*EXERCISE BRIEF*
Lines in the entries below where the word "quot" shows up should each be copied.

___ RECORDS FOR THE TASK

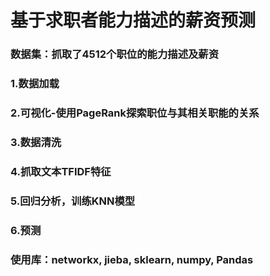 # 基于求职者能力描述的薪资预测

### 数据集：抓取了4512个职位的能力描述及薪资

### 1.数据加载
### 2.可视化-使用PageRank探索职位与其相关职能的关系
### 3.数据清洗
### 4.抓取文本TFIDF特征
### 5.回归分析，训练KNN模型
### 6.预测

### 使用库：networkx, jieba, sklearn, numpy, Pandas
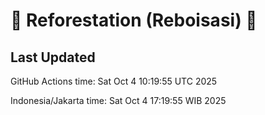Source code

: 
# 🌳 Reforestation (Reboisasi) 🌲

## Last Updated

GitHub Actions time: Sat Oct  4 10:19:55 UTC 2025

Indonesia/Jakarta time: Sat Oct  4 17:19:55 WIB 2025
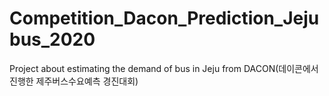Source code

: # Competition_Dacon_Prediction_Jejubus_2020
Project about estimating the demand of bus in Jeju from DACON(데이콘에서 진행한 제주버스수요예측 경진대회)
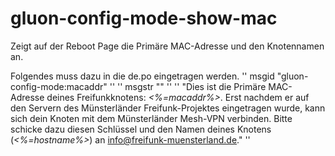 gluon-config-mode-show-mac
============

Zeigt auf der Reboot Page die Primäre MAC-Adresse und den Knotennamen an. 

Folgendes muss dazu in die de.po eingetragen werden.
'' msgid "gluon-config-mode:macaddr" ''
'' msgstr "" ''
'' "Dies ist die Primäre MAC-Adresse deines Freifunkknotens: <em><%=macaddr%></em>. Erst nachdem er auf den Servern des Münsterländer Freifunk-Projektes eingetragen wurde, kann sich dein Knoten mit dem Münsterländer Mesh-VPN verbinden. Bitte schicke dazu diesen Schlüssel und den Namen deines Knotens (<em><%=hostname%></em>) an <a href='mailto:info@freifunk-muenster.de?subject=Neuer%20Freifunkknoten&body=%23%20<%=hostname%>%0amacaddr%20%22<%=macaddr%>%22%3b'>info@freifunk-muensterland.de</a>." ''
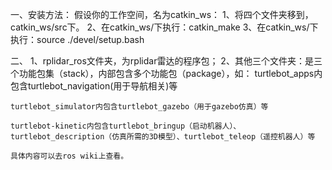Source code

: 一、安装方法：
假设你的工作空间，名为catkin_ws：
1、将四个文件夹移到，catkin_ws/src下。
2、在catkin_ws/下执行：catkin_make
3、在catkin_ws/下执行：source ./devel/setup.bash

二、
1、rplidar_ros文件夹，为rplidar雷达的程序包；
2、其他三个文件夹：是三个功能包集（stack），内部包含多个功能包（package），如：
	turtlebot_apps内包含turtlebot_navigation(用于导航相关)等

	turtlebot_simulator内包含turtlebot_gazebo（用于gazebo仿真）等
	
	turtlebot-kinetic内包含turtlebot_bringup（启动机器人）、turtlebot_description（仿真所需的3D模型）、turtlebot_teleop（遥控机器人）等
	
	具体内容可以去ros wiki上查看。
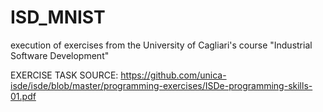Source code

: # ISD_MNIST

execution of exercises from the University of Cagliari's course "Industrial Software Development"

EXERCISE TASK SOURCE:
https://github.com/unica-isde/isde/blob/master/programming-exercises/ISDe-programming-skills-01.pdf


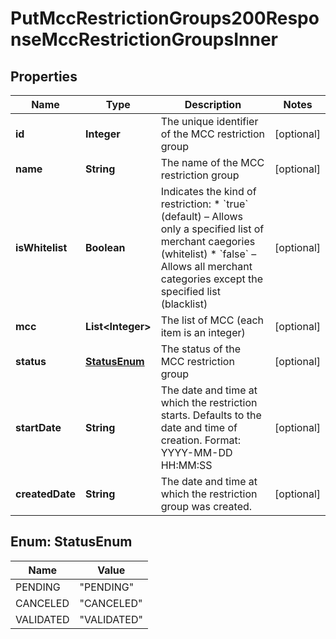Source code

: 

# PutMccRestrictionGroups200ResponseMccRestrictionGroupsInner


## Properties

| Name | Type | Description | Notes |
|------------ | ------------- | ------------- | -------------|
|**id** | **Integer** | The unique identifier of the MCC restriction group |  [optional] |
|**name** | **String** | The name of the MCC restriction group |  [optional] |
|**isWhitelist** | **Boolean** | Indicates the kind of restriction:  * &#x60;true&#x60; (default) – Allows only a specified list of merchant caegories (whitelist) * &#x60;false&#x60; – Allows all merchant categories except the specified list (blacklist)  |  [optional] |
|**mcc** | **List&lt;Integer&gt;** | The list of MCC (each item is an integer) |  [optional] |
|**status** | [**StatusEnum**](#StatusEnum) | The status of the MCC restriction group |  [optional] |
|**startDate** | **String** | The date and time at which the restriction starts. Defaults to the date and time of creation. Format: YYYY-MM-DD HH:MM:SS  |  [optional] |
|**createdDate** | **String** | The date and time at which the restriction group was created. |  [optional] |



## Enum: StatusEnum

| Name | Value |
|---- | -----|
| PENDING | &quot;PENDING&quot; |
| CANCELED | &quot;CANCELED&quot; |
| VALIDATED | &quot;VALIDATED&quot; |



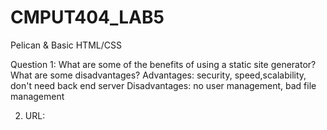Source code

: # CMPUT404_LAB5
Pelican &amp; Basic HTML/CSS

Question 1: What are some of the benefits of using a static site generator? What are some disadvantages?
Advantages: security, speed,scalability,  don't need back end server
Disadvantages: no user management, bad file management

2. URL:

______

*COMPLETED EXERCISE*
| PENDING | &quot;PENDING&quot; |
| CANCELED | &quot;CANCELED&quot; |
| VALIDATED | &quot;VALIDATED&quot; |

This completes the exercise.